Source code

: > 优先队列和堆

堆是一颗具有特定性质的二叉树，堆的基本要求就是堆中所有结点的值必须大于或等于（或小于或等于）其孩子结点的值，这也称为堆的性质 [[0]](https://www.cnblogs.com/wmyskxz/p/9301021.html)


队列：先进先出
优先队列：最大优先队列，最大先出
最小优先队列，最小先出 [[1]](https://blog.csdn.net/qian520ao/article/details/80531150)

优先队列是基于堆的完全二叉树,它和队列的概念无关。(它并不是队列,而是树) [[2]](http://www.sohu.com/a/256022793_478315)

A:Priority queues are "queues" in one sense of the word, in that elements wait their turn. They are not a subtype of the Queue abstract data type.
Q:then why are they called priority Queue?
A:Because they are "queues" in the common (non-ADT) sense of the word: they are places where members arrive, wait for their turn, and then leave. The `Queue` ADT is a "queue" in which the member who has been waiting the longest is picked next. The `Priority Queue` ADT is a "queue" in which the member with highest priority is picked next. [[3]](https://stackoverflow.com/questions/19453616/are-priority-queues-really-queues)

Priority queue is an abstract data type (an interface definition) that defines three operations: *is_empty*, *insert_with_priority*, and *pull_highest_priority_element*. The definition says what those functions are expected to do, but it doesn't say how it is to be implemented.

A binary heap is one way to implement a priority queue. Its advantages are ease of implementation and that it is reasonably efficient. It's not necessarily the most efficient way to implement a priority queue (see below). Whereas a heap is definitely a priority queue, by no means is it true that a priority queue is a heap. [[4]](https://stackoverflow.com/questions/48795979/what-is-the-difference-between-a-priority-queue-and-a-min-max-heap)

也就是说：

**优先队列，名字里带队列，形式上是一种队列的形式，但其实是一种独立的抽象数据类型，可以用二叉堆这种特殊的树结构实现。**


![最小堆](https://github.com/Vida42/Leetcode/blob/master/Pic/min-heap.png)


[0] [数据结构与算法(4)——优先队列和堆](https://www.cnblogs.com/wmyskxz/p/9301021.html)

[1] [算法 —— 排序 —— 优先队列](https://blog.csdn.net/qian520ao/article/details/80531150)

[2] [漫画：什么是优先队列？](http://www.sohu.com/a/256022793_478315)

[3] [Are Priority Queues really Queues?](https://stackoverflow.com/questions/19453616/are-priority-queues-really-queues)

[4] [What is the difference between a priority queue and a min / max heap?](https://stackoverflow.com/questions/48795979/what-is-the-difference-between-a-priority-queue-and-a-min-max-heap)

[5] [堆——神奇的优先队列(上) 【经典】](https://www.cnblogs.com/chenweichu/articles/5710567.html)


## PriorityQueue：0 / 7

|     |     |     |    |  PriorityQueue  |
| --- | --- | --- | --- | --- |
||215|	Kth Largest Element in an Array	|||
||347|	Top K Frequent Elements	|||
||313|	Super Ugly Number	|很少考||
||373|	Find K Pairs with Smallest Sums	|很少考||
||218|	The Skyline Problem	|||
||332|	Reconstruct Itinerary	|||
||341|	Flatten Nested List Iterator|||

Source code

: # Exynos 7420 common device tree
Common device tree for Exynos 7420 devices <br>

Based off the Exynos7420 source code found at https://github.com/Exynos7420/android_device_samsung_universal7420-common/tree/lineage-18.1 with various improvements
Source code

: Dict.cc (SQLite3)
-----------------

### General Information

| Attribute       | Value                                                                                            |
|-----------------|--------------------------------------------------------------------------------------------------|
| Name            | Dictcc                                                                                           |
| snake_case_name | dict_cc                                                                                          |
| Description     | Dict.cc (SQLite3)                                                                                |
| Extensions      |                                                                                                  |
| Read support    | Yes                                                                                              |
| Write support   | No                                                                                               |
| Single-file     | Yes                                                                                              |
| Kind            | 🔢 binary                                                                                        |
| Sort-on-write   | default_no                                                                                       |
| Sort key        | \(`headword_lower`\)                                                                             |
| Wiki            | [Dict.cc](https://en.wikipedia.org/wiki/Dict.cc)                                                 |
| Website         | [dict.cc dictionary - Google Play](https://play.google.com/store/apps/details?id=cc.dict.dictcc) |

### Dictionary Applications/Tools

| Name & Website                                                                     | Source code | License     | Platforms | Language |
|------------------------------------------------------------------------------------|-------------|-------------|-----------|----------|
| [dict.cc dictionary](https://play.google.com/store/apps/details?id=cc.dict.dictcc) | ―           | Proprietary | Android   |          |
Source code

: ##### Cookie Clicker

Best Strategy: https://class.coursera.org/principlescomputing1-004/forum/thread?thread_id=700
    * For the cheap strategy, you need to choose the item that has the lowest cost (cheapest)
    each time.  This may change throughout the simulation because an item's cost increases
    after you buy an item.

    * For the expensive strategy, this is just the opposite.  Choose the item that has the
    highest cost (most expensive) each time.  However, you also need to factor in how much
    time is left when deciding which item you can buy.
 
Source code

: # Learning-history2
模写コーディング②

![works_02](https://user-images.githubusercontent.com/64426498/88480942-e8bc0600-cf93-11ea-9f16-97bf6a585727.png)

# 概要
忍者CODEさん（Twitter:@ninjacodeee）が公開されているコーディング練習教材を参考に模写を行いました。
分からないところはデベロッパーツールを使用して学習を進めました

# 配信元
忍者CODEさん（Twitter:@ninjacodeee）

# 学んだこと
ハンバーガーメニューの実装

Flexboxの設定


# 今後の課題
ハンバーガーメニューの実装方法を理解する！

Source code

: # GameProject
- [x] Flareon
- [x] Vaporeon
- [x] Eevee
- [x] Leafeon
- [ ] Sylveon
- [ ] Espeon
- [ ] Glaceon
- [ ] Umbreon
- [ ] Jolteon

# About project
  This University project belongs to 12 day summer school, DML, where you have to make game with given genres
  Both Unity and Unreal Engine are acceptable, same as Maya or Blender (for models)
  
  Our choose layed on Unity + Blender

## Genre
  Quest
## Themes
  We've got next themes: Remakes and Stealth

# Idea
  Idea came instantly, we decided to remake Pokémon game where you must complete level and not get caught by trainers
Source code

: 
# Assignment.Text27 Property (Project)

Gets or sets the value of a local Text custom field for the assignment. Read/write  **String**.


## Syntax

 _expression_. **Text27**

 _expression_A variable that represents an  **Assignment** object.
************
If a line in the records above holds the string "apps", copy it out.

| Website         | [dict.cc dictionary - Google Play](https://play.google.com/store/apps/details?id=cc.dict.dictcc) |
| [dict.cc dictionary](https://play.google.com/store/apps/details?id=cc.dict.dictcc) | ―           | Proprietary | Android   |          |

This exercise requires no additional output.